En 2024, Sean Peleman a remporté le prix Hugo Roelandt avec son projet de fin d’études en Graphisme libre et Arts du Dessin à l’Académie royale des Beaux-Arts d’Anvers. Ce qui lui a également valu une invitation du Muhka à créer une présentation pour l’espace INBOX pendant la durée de l’exposition Hugo Roelandt – La Fin est un nouveau départ. Nous nous sommes entretenus avec Peleman à ce sujet. L’interview commence par son interprétation très libre de la discipline, sa fascination pour le cinéma et la culture pop, et les similitudes surprenantes de son travail avec l’œuvre de Hugo Roelandt. Elle se poursuit par un parcours sinueux le long de références appuyées, de silhouettes, de performances, de surréalisme, de mouches humaines, d’art noble du zapping et de nostalgie d’une époque qu’il n’a lui-même pas connue. Vous regardez toujours?

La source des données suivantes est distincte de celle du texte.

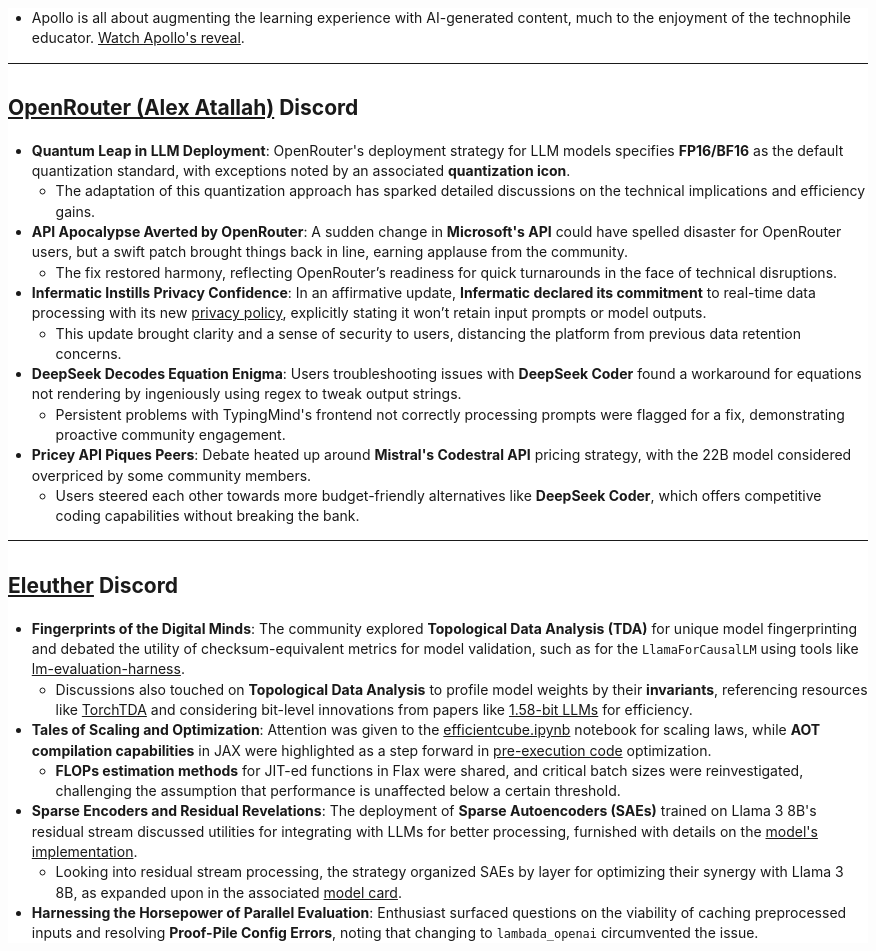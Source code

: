   - Apollo is all about augmenting the learning experience with AI-generated content, much to the enjoyment of the technophile educator. [Watch Apollo's reveal](https://x.com/achyut_benz/status/1808969030969274507?s=46).

---

## [OpenRouter (Alex Atallah)](https://discord.com/channels/1091220969173028894) Discord

- **Quantum Leap in LLM Deployment**: OpenRouter's deployment strategy for LLM models specifies **FP16/BF16** as the default quantization standard, with exceptions noted by an associated **quantization icon**.
  - The adaptation of this quantization approach has sparked detailed discussions on the technical implications and efficiency gains.
- **API Apocalypse Averted by OpenRouter**: A sudden change in **Microsoft's API** could have spelled disaster for OpenRouter users, but a swift patch brought things back in line, earning applause from the community.
  - The fix restored harmony, reflecting OpenRouter’s readiness for quick turnarounds in the face of technical disruptions.
- **Infermatic Instills Privacy Confidence**: In an affirmative update, **Infermatic declared its commitment** to real-time data processing with its new [privacy policy](https://infermatic.ai/privacy-policy/), explicitly stating it won’t retain input prompts or model outputs.
  - This update brought clarity and a sense of security to users, distancing the platform from previous data retention concerns.
- **DeepSeek Decodes Equation Enigma**: Users troubleshooting issues with **DeepSeek Coder** found a workaround for equations not rendering by ingeniously using regex to tweak output strings.
  - Persistent problems with TypingMind's frontend not correctly processing prompts were flagged for a fix, demonstrating proactive community engagement.
- **Pricey API Piques Peers**: Debate heated up around **Mistral's Codestral API** pricing strategy, with the 22B model considered overpriced by some community members.
  - Users steered each other towards more budget-friendly alternatives like **DeepSeek Coder**, which offers competitive coding capabilities without breaking the bank.

---

## [Eleuther](https://discord.com/channels/729741769192767510) Discord

- **Fingerprints of the Digital Minds**: The community explored **Topological Data Analysis (TDA)** for unique model fingerprinting and debated the utility of checksum-equivalent metrics for model validation, such as for the `LlamaForCausalLM` using tools like [lm-evaluation-harness](https://github.com/EleutherAI/lm-evaluation-harness).
  - Discussions also touched on **Topological Data Analysis** to profile model weights by their **invariants**, referencing resources like [TorchTDA](https://giotto-ai.github.io/gtda-docs/0.5.1/library.html) and considering bit-level innovations from papers like [1.58-bit LLMs](https://arxiv.org/abs/2402.17764) for efficiency.
- **Tales of Scaling and Optimization**: Attention was given to the [efficientcube.ipynb](https://github.com/kyo-takano/chinchilla/blob/master/examples/efficientcube.ipynb) notebook for scaling laws, while **AOT compilation capabilities** in JAX were highlighted as a step forward in [pre-execution code](https://jax.readthedocs.io/en/latest/aot.html#debug-information-and-analyses-when-available) optimization.
  - **FLOPs estimation methods** for JIT-ed functions in Flax were shared, and critical batch sizes were reinvestigated, challenging the assumption that performance is unaffected below a certain threshold.
- **Sparse Encoders and Residual Revelations**: The deployment of **Sparse Autoencoders (SAEs)** trained on Llama 3 8B's residual stream discussed utilities for integrating with LLMs for better processing, furnished with details on the [model's implementation](https://huggingface.co/EleutherAI/sae-llama-3-8b-32x).
  - Looking into residual stream processing, the strategy organized SAEs by layer for optimizing their synergy with Llama 3 8B, as expanded upon in the associated [model card](https://huggingface.co/EleutherAI/sae-llama-3-8b-32x).
- **Harnessing the Horsepower of Parallel Evaluation**: Enthusiast surfaced questions on the viability of caching preprocessed inputs and resolving **Proof-Pile Config Errors**, noting that changing to `lambada_openai` circumvented the issue.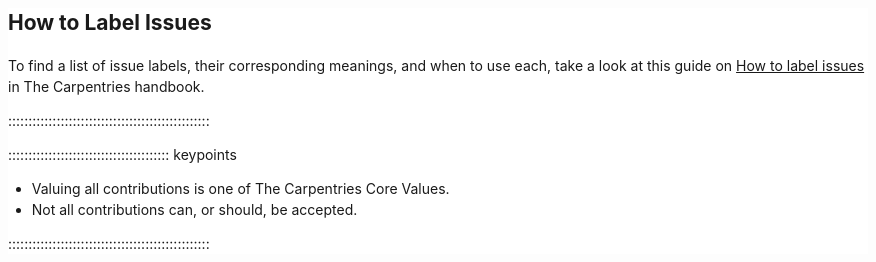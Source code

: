 ## How to Label Issues

To find a list of issue labels, their corresponding meanings, and when to use each,
take a look at this guide on [How to label issues](https://docs.carpentries.org/topic_folders/maintainers/github_labels.html) in The Carpentries handbook.


::::::::::::::::::::::::::::::::::::::::::::::::::

:::::::::::::::::::::::::::::::::::::::: keypoints

- Valuing all contributions is one of The Carpentries Core Values.
- Not all contributions can, or should, be accepted.

::::::::::::::::::::::::::::::::::::::::::::::::::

““Are You Still Watching?” est bien entendu une question rhétorique, qu’on ne vous posera jamais si vous êtes attentif. Elle évoque le désintérêt et le regard superficiel. La question est posée en l’occurrence avant même qu’on ait eu la possibilité de regarder. Comment regarde-t-on ? Que regarde-t-on ? Et qu’a-t-on vraiment vu ? ”

Sean Peleman

Selon vous, quelle est la quintessence du graphisme ?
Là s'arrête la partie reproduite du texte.